Newar, Magar/Gurung, Common Across Multiple Groups

About Recipe

Sel Roti A sweet, ring-shaped fried bread made from fermented rice batter, Sel Roti is a celebratory staple in Nepalese homes, particularly during the autumn festival of Tihar. Golden and crisp on the outside with a soft, airy interior, Sel Roti carries the gentle perfume of cardamom and ripe banana, and is often fried in ghee for a richer depth. Its signature loop shape — skillfully hand-poured into hot oil — is as much about tradition as technique. The batter, made from soaked rice ground to a smooth paste and lightly sweetened, is left to rest, allowing fermentation to lend a subtle tang and a pillowy texture. Served with milky chai or alongside savory dishes like aloo tarkari, Sel Roti blurs the line between bread and dessert. In the Nepalese diaspora, it remains a powerful symbol of continuity — a festival food that transcends geography. Each ring is a tender, crisp reminder of home, memory, and celebration.

Ingredients

  • 2 cups uncooked rice (jeera rice or any short grain)

  • ¾ to 1 cup sugar (adjust to taste)

  • 2 tbsp melted ghee (or unsalted butter)

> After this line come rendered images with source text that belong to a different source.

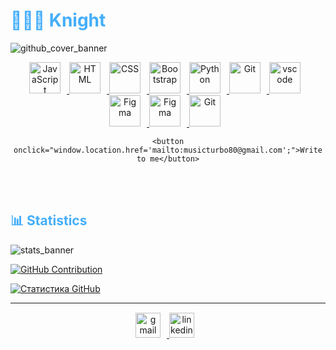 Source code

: <h1 style="color: #44AEFB;"> 👨🏻‍💻 Knight </h1>

![github_cover_banner](https://mir-s3-cdn-cf.behance.net/project_modules/max_1200/5dccaf139668821.623369988a107.gif)

<!-- Icons Resources -->
<!-- https://devicon.dev/ -->
<!-- https://cdn.jsdelivr.net/npm/simple-icons@v3/icons/ -->
<div align="center">
  <a href="https://developer.mozilla.org/en-US/docs/Web/JavaScript" target="_blank" rel="noreferrer">
      <img  alt="JavaScript" height="50px" style="padding-right:10px;" src="https://cdn.jsdelivr.net/gh/devicons/devicon/icons/javascript/javascript-plain.svg"/>
  </a>
  <a href="https://developer.mozilla.org/en-US/docs/Web/HTML" target="_blank" rel="noreferrer">
      <img  alt="HTML" height="50px" style="padding-right:10px;" src="https://cdn.jsdelivr.net/gh/devicons/devicon/icons/html5/html5-original.svg"/>
  </a>
  <a href="https://developer.mozilla.org/en-US/docs/Web/CSS" target="_blank" rel="noreferrer">
      <img  alt="CSS" height="50px" style="padding-right:10px;" src="https://cdn.jsdelivr.net/gh/devicons/devicon/icons/css3/css3-original.svg"/>
  </a>
  <a href="https://getbootstrap.com/" target="_blank" rel="noreferrer">
      <img  alt="Bootstrap" height="50px" style="padding-right:10px;" src="https://cdn.jsdelivr.net/gh/devicons/devicon/icons/bootstrap/bootstrap-original.svg"/>
  </a>    
  <a href="https://www.python.org/" target="_blank" rel="noreferrer">
      <img  alt="Python" height="50px" style="padding-right:10px;" src="https://cdn.jsdelivr.net/gh/devicons/devicon/icons/python/python-original.svg"/>
  </a>
  <a href="https://git-scm.com/" target="_blank" rel="noreferrer">
      <img  alt="Git" height="50px" style="padding-right:10px;" src="https://cdn.jsdelivr.net/gh/devicons/devicon/icons/git/git-original.svg"/>
  </a>
  <a href="https://code.visualstudio.com/" target="_blank" rel="noreferrer">
      <img  alt="vscode" height="50px" style="padding-right:10px;"src="https://cdn.jsdelivr.net/gh/devicons/devicon/icons/vscode/vscode-original.svg"/>
  </a>
  <a href="https://www.figma.com/" target="_blank" rel="noreferrer">
      <img  alt="Figma" height="50px" style="padding-right:10px;" src="https://cdn.jsdelivr.net/gh/devicons/devicon/icons/figma/figma-original.svg"/> 
  </a>
  <a href="https://www.ruby-lang.org/" target="_blank" rel="noreferrer">
      <img  alt="Figma" height="50px" style="padding-right:10px;" src="https://upload.wikimedia.org/wikipedia/commons/thumb/7/73/Ruby_logo.svg/1024px-Ruby_logo.svg.png"/> 
  </a>
   <a href="https://git-scm.com/" target="_blank" rel="noreferrer">
      <img  alt="Git" height="50px" style="padding-right:10px;" src="https://cdn.iconscout.com/icon/free/png-256/free-powershell-3521649-2945093.png?f=webp"/>
  </a>
  
  <div align="center">
    
    <button onclick="window.location.href='mailto:musicturbo80@gmail.com';">Write to me</button>
  </div>

</div>
<br>
<br>
<!-- Statistics -->

<h2 style="color: #44AEFB">📊 Statistics</h2>

![stats_banner](https://user-images.githubusercontent.com/78341798/194534778-d662496c-ae00-4e8d-ae9b-b90912054e7f.gif)

[![GitHub Contribution](https://github-readme-streak-stats.herokuapp.com/?user=KnightBits)](https://github.com/KnightBits)

[![Статистика GitHub](https://github-readme-stats.vercel.app/api?username=KnightBits)](https://github.com/KnightBits)

---
<!-- Begin Footer -->
<!-- Icons Resources -->
<!-- https://devicon.dev/ -->
<div class="footer" align="center" style="margin:15px;">
    <a href="mailto:musicturbo80@gmail.com.com" target="_blank">
        <img style="margin:0 10px 10px 0;" src="https://user-images.githubusercontent.com/78341798/194531383-ddb2b774-5bb9-491c-b601-4a4a7d9792fb.svg" alt="gmail" width="40px"/>
    </a>
    <a href="https://discord.gg/AzqbHTEYhJ" target="_blank">
        <img style="margin:0 10px 10px 0;" src="https://cdn.iconscout.com/icon/free/png-256/free-discord-3691244-3073764.png?f=webp" alt="linkedin" width="40px"/>
    </a>
</div>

  • Ghee or oil for deep frying

Preparation Method

There is a sacred quiet that falls over a kitchen the morning Sel Roti is made. The oil is still cool, the batter rests, and the air holds the anticipation of something deeply familiar. This is not just a breakfast or a sweet — it is a ritual, a celebration of light, homecoming, and offering. It is the ringed memory of a mother’s hand and the echo of bhai tika laughter in distant courtyards.

Begin a day in advance. Take 2 cups of uncooked rice — jeera rice is preferred, but any short grain will do — and wash it gently, as if waking something dormant. Let the rice soak overnight in cool water, so it softens, swells, and remembers.

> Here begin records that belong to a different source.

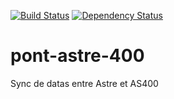 [![Build Status](https://travis-ci.org/DSI-Ville-Noumea/pont-astre-400.svg?branch=master)](https://travis-ci.org/DSI-Ville-Noumea/pont-astre-400)
[![Dependency Status](https://www.versioneye.com/user/projects/5811337d9cfcf7003790164b/badge.svg?style=flat-square)](https://www.versioneye.com/user/projects/5811337d9cfcf7003790164b)

# pont-astre-400

Sync de datas entre Astre et AS400

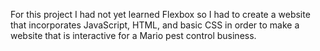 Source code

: For this project I had not yet learned Flexbox so I had to create a website that incorporates JavaScript, HTML, and basic CSS in order to make a website that is interactive for a Mario pest control business.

The next day, drain the rice and let it rest in a sieve or clean cloth, just until the excess water slips away. Then grind it — in small batches — with care. Add ¾ to 1 cup of sugar, depending on your taste for sweetness, and blend until the grains break down into a thick, almost pourable paste. Into this, fold 2 tablespoons of melted ghee (or unsalted butter) — the ghee gives a subtle richness, a flavor that sings softly at the edges.

Let this batter sit. Twenty to thirty minutes is enough for the flavors to bind — or longer, if your kitchen is cool and quiet.

When ready, heat ghee or oil in a small, deep pan — the kind your grandmother used for making tarkari on winter mornings. Test the heat by letting a small drop of batter fall in. If it rises and sizzles gently, the oil is ready.

Then, with confidence and rhythm, pour the batter into the hot oil in a circular motion — letting the batter loop and kiss itself into a ring. This is an art, not a science. Your first may wobble, but by the second or third, you will find the motion that remembers your lineage. Fry each ring until it turns a deep, glowing gold, flipping gently once to cook both sides. The edges will crisp; the inside will swell with airy softness.

Lift the Sel Roti out of the oil, letting it rest on a wire rack or cloth. It will cool and settle into itself.

Serve warm, with milky chiya or a tangy aloo tarkari, or gift it, as we often do, to those we love — as part of tika trays, puja offerings, or morning tea rituals that stretch across generations.